UFOs exist. On that we can all agree. The question is not whether they are but what they are.
The same is true for all numinous experiences, or, better, encounters. People have them. They have always had them. The issue, therefore, is not their reality but the nature of their reality.
In itself, there is nothing odd or extraordinary about the existence of life, including intelligent life, elsewhere in the universe, beyond Earth. From the perch of any other globe, we ourselves would count as “extraplanetary” life. Such a discovery would be, by comparison with the discovery of a new species in the ocean, a difference in degree, not in kind.
What makes reports of encounters with extraterrestrial life—as with religious studies scholar D.W. Pasulka, we’ll place these under the umbrella term “the phenomenon”—feel remarkable, then, is not the bare facts. It’s the social stigma, for starters: Such things are not supposed to happen; believing that they do makes you a quack or some kind of religious fanatic. It’s also the character of the phenomenon. Encounters are never run-of-the-mill. By turns, they effect paralysis, induce lost time, stupefy witnesses, facilitate self-knowledge, or illuminate the mind.
Stripped of proper nouns, a description of the phenomenon might reasonably be mistaken for Saul’s journey on the road to Damascus. The blinding light, the voice that sounds like thunder to onlookers, the commission and bestowal of a new vocation: These are the raw elements of thousands of similar encounters ever since. That modern-day witnesses identify the phenomenon with aliens rather than Jesus is neither here nor there to the point. Or, rather, it is the point. What is noteworthy about ufology is how much it reads like theology. Ufology is theology, in style and often in substance.
So far as I know, I have never encountered a ghost, a fairy, an alien, or an angel. Neither have I witnessed a miracle. I have prayed for healing and for many other things, and, when what I hoped for came true, I have given thanks to God. Yet in truth I could not know whether any of the petitions were granted because I prayed for them. Even if I did, I would not know whether they were granted miraculously.
Nevertheless, like all Christians, I believe in miracles. That is, I believe 1) that God has the power to bring about effects in the world both with and without intermediary causes; 2) that these effects are sometimes contrary to or exceptional in the ordinary run of things; and 3) that God exercises this power on occasion, and perhaps more than occasionally. Jesus walked on water and gave sight to the blind. His followers have performed similar marvels in every century since. To say this is not extravagant on my part; it’s not an idiosyncrasy.

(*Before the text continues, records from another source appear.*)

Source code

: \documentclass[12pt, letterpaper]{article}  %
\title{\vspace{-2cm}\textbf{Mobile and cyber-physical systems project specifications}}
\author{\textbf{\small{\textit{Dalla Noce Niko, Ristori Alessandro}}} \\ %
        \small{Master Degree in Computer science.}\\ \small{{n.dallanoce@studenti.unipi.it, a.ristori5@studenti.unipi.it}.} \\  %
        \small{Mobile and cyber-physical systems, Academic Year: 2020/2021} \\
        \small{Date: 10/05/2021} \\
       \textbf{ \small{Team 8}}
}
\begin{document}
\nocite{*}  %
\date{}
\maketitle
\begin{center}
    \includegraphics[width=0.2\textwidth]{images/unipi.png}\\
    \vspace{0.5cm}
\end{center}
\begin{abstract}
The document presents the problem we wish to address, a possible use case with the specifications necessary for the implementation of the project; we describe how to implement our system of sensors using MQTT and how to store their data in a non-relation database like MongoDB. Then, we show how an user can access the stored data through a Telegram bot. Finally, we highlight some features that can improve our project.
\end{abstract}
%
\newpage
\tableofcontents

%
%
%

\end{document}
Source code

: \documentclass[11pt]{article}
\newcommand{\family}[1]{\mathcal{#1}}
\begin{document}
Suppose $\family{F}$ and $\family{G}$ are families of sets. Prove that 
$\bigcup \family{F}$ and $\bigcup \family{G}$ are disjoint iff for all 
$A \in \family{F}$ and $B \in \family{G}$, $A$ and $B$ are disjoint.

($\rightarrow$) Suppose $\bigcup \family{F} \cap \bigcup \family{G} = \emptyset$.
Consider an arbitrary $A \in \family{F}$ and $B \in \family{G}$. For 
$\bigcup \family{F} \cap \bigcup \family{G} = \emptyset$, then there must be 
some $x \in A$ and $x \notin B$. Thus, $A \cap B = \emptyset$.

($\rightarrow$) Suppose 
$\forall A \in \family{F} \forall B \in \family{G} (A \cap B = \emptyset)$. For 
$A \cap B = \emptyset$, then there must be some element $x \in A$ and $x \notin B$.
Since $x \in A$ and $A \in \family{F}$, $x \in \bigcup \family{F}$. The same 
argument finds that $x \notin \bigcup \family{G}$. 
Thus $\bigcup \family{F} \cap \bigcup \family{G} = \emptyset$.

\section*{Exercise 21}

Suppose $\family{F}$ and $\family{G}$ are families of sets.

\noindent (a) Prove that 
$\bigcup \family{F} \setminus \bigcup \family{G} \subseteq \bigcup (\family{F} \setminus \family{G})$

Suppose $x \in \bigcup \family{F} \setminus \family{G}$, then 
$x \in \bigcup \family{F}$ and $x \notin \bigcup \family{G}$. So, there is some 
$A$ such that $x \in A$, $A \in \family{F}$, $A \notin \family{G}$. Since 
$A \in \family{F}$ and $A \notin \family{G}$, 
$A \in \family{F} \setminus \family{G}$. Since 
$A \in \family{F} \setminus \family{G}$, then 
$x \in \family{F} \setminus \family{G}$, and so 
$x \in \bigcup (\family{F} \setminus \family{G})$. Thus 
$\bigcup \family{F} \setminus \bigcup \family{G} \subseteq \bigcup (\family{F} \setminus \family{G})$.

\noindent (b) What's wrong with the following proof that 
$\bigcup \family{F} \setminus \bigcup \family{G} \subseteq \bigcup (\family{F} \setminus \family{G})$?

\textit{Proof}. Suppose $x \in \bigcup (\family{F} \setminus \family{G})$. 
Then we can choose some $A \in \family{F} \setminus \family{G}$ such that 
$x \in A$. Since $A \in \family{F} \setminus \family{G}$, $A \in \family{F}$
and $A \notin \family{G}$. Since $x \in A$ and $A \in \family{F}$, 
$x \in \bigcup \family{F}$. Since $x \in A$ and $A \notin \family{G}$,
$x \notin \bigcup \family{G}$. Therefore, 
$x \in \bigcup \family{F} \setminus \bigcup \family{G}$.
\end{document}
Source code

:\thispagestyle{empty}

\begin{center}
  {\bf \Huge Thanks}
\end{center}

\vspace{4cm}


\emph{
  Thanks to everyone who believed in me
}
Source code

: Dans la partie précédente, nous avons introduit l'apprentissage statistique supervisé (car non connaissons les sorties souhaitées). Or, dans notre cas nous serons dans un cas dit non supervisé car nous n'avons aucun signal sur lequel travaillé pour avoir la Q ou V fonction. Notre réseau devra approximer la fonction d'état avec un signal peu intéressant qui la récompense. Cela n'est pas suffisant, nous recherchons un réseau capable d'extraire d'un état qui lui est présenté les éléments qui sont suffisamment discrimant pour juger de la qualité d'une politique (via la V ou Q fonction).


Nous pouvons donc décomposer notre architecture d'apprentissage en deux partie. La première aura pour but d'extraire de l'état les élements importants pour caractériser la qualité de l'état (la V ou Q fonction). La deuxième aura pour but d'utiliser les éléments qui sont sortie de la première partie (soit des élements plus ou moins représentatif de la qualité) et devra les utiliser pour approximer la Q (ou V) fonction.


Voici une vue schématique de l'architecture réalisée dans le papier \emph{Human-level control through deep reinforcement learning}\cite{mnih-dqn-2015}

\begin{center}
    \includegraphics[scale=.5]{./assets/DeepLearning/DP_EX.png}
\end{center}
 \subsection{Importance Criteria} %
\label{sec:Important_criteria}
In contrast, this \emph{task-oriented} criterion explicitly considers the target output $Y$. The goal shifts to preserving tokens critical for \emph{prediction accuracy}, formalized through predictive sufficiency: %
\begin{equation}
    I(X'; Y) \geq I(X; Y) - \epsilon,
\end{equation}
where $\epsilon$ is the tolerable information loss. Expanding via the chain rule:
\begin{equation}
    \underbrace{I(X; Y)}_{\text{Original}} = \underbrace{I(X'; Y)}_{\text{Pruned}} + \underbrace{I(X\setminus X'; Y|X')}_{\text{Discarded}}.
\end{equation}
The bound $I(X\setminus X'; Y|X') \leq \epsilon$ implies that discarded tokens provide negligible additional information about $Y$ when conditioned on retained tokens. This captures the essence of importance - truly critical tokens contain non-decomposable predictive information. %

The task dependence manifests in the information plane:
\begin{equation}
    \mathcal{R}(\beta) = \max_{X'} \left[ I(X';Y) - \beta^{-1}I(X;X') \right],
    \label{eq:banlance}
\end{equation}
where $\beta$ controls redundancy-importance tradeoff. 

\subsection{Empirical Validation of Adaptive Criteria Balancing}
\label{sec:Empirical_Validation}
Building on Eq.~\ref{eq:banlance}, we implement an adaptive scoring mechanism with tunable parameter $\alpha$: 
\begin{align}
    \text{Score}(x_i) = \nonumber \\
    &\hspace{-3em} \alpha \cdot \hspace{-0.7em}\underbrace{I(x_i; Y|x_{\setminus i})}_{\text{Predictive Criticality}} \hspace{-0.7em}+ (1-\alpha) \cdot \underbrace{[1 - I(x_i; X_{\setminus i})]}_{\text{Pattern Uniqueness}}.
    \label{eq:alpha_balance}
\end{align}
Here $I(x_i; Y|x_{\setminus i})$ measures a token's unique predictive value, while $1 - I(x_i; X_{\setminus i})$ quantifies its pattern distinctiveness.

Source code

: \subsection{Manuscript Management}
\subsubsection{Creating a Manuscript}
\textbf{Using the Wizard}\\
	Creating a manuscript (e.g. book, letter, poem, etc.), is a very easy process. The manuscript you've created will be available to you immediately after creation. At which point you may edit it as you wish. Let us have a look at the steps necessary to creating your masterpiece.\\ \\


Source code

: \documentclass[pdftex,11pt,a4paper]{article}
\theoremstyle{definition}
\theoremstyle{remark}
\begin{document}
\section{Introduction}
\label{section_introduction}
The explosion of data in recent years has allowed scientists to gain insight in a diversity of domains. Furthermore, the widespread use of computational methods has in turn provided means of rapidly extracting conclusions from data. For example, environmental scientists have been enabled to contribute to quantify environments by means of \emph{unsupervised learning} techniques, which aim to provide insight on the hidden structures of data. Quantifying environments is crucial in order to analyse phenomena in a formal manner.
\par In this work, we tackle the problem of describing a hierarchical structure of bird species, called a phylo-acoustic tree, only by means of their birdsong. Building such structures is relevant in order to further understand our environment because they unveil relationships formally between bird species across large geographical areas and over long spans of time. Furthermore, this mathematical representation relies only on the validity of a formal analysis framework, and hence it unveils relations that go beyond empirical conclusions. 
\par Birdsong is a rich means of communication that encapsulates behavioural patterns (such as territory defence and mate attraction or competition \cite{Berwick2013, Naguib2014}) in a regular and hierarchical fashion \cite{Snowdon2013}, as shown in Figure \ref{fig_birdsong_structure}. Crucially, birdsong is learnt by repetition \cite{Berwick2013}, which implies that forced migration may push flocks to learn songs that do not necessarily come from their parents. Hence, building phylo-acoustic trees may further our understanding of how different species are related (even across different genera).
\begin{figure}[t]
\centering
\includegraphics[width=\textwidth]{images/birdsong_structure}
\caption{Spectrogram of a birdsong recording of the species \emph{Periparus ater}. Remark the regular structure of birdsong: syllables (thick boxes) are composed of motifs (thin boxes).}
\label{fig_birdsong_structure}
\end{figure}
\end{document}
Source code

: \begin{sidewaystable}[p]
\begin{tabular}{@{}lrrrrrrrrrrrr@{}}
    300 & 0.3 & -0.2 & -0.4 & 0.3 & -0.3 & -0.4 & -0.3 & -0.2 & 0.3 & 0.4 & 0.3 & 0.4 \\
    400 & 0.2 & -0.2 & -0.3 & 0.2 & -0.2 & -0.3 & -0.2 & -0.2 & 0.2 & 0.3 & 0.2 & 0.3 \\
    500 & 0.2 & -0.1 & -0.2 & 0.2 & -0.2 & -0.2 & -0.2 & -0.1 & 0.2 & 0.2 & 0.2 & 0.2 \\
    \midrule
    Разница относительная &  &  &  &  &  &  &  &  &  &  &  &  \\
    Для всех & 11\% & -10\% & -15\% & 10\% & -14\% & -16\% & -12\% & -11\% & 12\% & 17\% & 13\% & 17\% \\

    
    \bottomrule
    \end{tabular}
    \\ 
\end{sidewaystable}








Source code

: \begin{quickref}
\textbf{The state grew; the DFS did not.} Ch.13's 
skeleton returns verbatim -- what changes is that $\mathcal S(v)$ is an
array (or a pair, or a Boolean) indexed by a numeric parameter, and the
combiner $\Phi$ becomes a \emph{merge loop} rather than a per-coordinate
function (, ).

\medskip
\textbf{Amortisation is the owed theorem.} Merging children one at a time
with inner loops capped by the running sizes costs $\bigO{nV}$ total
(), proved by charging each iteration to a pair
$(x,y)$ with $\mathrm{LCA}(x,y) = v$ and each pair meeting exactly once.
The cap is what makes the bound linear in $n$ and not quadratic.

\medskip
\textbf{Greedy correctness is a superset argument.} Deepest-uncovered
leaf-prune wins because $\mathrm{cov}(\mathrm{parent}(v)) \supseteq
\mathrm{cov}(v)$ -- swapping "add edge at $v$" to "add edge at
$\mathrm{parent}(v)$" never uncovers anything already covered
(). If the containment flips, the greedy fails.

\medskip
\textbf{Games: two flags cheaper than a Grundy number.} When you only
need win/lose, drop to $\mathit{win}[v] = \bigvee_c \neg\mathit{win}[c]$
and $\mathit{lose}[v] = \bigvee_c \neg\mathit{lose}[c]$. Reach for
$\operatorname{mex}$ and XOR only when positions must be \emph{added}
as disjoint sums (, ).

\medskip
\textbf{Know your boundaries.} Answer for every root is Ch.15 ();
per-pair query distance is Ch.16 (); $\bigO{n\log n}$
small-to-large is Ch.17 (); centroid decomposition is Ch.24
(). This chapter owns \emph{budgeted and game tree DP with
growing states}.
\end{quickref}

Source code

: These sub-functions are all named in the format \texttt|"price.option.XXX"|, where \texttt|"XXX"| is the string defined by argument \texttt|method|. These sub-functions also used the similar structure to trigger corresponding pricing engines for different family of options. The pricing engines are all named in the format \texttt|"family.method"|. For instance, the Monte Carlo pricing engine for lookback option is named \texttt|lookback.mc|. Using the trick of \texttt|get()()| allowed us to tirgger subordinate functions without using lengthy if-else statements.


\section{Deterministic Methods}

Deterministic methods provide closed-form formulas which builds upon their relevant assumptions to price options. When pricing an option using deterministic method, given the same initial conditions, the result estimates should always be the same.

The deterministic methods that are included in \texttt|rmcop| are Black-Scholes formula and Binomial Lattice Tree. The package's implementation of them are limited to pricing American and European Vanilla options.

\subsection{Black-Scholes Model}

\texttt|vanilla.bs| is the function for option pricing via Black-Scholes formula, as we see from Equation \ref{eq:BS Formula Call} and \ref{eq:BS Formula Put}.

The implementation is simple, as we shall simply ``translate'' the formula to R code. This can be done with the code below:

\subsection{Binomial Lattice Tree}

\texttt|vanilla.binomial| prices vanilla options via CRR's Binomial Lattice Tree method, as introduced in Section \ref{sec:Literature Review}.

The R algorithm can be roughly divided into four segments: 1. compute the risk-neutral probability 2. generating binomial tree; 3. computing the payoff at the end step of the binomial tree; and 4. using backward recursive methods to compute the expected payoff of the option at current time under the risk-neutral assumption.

I say it, though, to make my priors clear. Signs and wonders have occurred in human history, and they continue to do so. More or less every religious tradition, practice of worship, and premodern philosophy affirms this. It is the odd newcomer on the scene, representing an infinitesimal fraction of a minority of the human family, who denies it. In a word, the secular is the outlier. The paranormal, past and present, is normal.
A Glitch in The Matrix?
I began by saying that UFOs exist, because the term usefully denotes not a particular kind of thing but a grab bag of unspecified phenomena. In this sense, “UFO” is a genus, not a species. The argument to be had thus concerns specification and interpretation, not a simple thumbs-up or thumbs-down.
Moreover, the word belief is ambiguous. It carries the baggage of religious experience. It also reifies the essentially secretive or sectarian epistemology that bedevils ufology. It suggests, in short, a lack of clear conceptual categories for naming, debating, and understanding the range of possibilities presented to us by reports of anomalous encounters.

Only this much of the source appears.